With the pictures set aside, return the lines below exactly, beginning at the first and ending at the line containing "- [ ] Related".

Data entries
<<<<

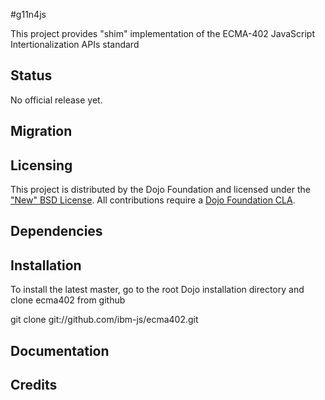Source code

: #g11n4js

This project provides "shim" implementation of the ECMA-402 JavaScript Intertionalization APIs standard

## Status

No official release yet.

## Migration

## Licensing

This project is distributed by the Dojo Foundation and licensed under the ["New" BSD License](./LICENSE).
All contributions require a [Dojo Foundation CLA](http://dojofoundation.org/about/claForm).

## Dependencies

## Installation

 To install the latest master, go to the root Dojo installation directory and clone ecma402 from github

 git clone git://github.com/ibm-js/ecma402.git

## Documentation


## Credits


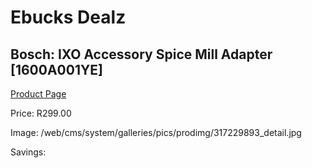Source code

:
# Ebucks Dealz
## Bosch: IXO Accessory Spice Mill Adapter [1600A001YE]
[Product Page](https://www.ebucks.com/web/shop/productSelected.do?prodId=317229893&catId=704983235)

Price: R299.00

Image: /web/cms/system/galleries/pics/prodimg/317229893_detail.jpg

Savings: 


	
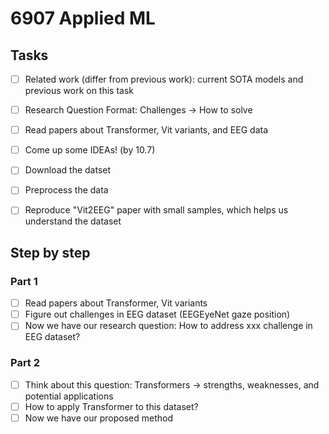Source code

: # 6907 Applied ML

## Tasks

- [ ] Related work (differ from previous work): current SOTA models and previous work on this task
- [ ] Research Question Format: Challenges -> How to solve
- [ ] Read papers about Transformer, Vit variants, and EEG data
- [ ] Come up some IDEAs! (by 10.7)

- [ ] Download the datset
- [ ] Preprocess the data
- [ ] Reproduce "Vit2EEG" paper with small samples, which helps us understand the dataset

## Step by step

### Part 1

- [ ] Read papers about Transformer, Vit variants
- [ ] Figure out challenges in EEG dataset (EEGEyeNet gaze position)
- [ ] Now we have our research question: How to address xxx challenge in EEG dataset?

### Part 2

- [ ] Think about this question: Transformers -> strengths, weaknesses, and potential applications
- [ ] How to apply Transformer to this dataset?
- [ ] Now we have our proposed method
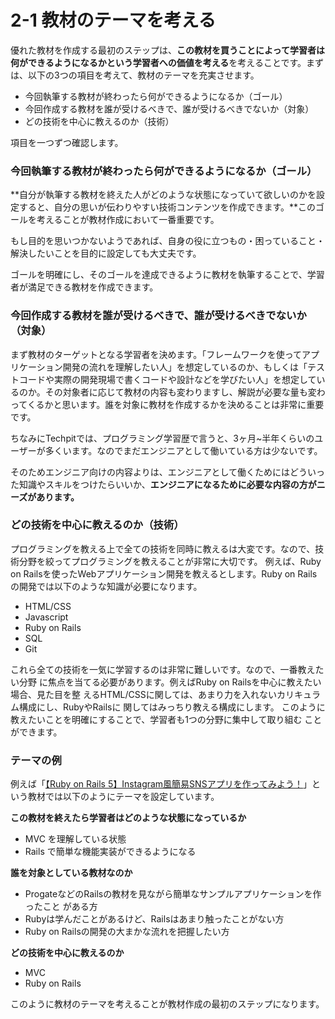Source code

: # 2-1 教材のテーマを考える

優れた教材を作成する最初のステップは、**この教材を買うことによって学習者は何ができるようになるかという学習者への価値を考える**を考えることです。まずは、以下の3つの項目を考えて、教材のテーマを充実させます。

* 今回執筆する教材が終わったら何ができるようになるか（ゴール）
* 今回作成する教材を誰が受けるべきで、誰が受けるべきでないか（対象）
* どの技術を中心に教えるのか（技術）

項目を一つずつ確認します。



### **今回執筆する教材が終わったら何ができるようになるか（ゴール）**

**自分が執筆する教材を終えた人がどのような状態になっていて欲しいのかを設定すると、自分の思いが伝わりやすい技術コンテンツを作成できます。**このゴールを考えることが教材作成において一番重要です。

もし目的を思いつかないようであれば、自身の役に立つもの・困っていること・解決したいことを目的に設定しても大丈夫です。

ゴールを明確にし、そのゴールを達成できるように教材を執筆することで、学習者が満足できる教材を作成できます。



### 今回作成する教材を誰が受けるべきで、誰が受けるべきでないか（対象）

まず教材のターゲットとなる学習者を決めます。「フレームワークを使ってアプリケーション開発の流れを理解したい人」を想定しているのか、もしくは「テストコードや実際の開発現場で書くコードや設計などを学びたい人」を想定しているのか。その対象者に応じて教材の内容も変わりますし、解説が必要な量も変わってくるかと思います。誰を対象に教材を作成するかを決めることは非常に重要です。

ちなみにTechpitでは、プログラミング学習歴で言うと、3ヶ月~半年くらいのユーザーが多くいます。なのでまだエンジニアとして働いている方は少ないです。

そのためエンジニア向けの内容よりは、エンジニアとして働くためにはどういった知識やスキルをつけたらいいか、**エンジニアになるために必要な内容の方がニーズがあります。**



### どの技術を中心に教えるのか（技術）

プログラミングを教える上で全ての技術を同時に教えるは大変です。なので、技術分野を絞ってプログラミングを教えることが非常に大切です。例えば、Ruby on Railsを使ったWebアプリケーション開発を教えるとします。Ruby onRailsの開発では以下のような知識が必要になります。

* HTML/CSS
* Javascript
* Ruby on Rails
* SQL
* Git

これら全ての技術を一気に学習するのは非常に難しいです。なので、一番教えたい分野に焦点を当てる必要があります。例えばRuby on Railsを中心に教えたい場合、見た目を整えるHTML/CSSに関しては、あまり力を入れないカリキュラム構成にし、RubyやRailsに関してはみっちり教える構成にします。このように教えたいことを明確にすることで、学習者も1つの分野に集中して取り組むことができます。





### テーマの例

例えば「[【Ruby on Rails 5】Instagram風簡易SNSアプリを作ってみよう！](https://www.techpit.jp/p/instagram)」という教材では以下のようにテーマを設定しています。



**この教材を終えたら学習者はどのような状態になっているか**

* MVC を理解している状態
* Rails で簡単な機能実装ができるようになる

**誰を対象としている教材なのか**

* ProgateなどのRailsの教材を見ながら簡単なサンプルアプリケーションを作ったこと  がある方
* Rubyは学んだことがあるけど、Railsはあまり触ったことがない方
* Ruby on Railsの開発の大まかな流れを把握したい方

**どの技術を中心に教えるのか**

* MVC
* Ruby on Rails

このように教材のテーマを考えることが教材作成の最初のステップになります。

>>>>

> _EXPECTED ANSWER_
Source code

: #g11n4js

This project provides "shim" implementation of the ECMA-402 JavaScript Intertionalization APIs standard

## Status

No official release yet.

## Migration

## Licensing

This project is distributed by the Dojo Foundation and licensed under the ["New" BSD License](./LICENSE).
All contributions require a [Dojo Foundation CLA](http://dojofoundation.org/about/claForm).

## Dependencies

## Installation

 To install the latest master, go to the root Dojo installation directory and clone ecma402 from github

 git clone git://github.com/ibm-js/ecma402.git

## Documentation


## Credits


Source code

:
# Ebucks Dealz
## Bosch: IXO Accessory Spice Mill Adapter [1600A001YE]
[Product Page](https://www.ebucks.com/web/shop/productSelected.do?prodId=317229893&catId=704983235)

Price: R299.00

Image: /web/cms/system/galleries/pics/prodimg/317229893_detail.jpg

Savings: 


	
Source code

: # 6907 Applied ML

## Tasks

- [ ] Related work (differ from previous work): current SOTA models and previous work on this task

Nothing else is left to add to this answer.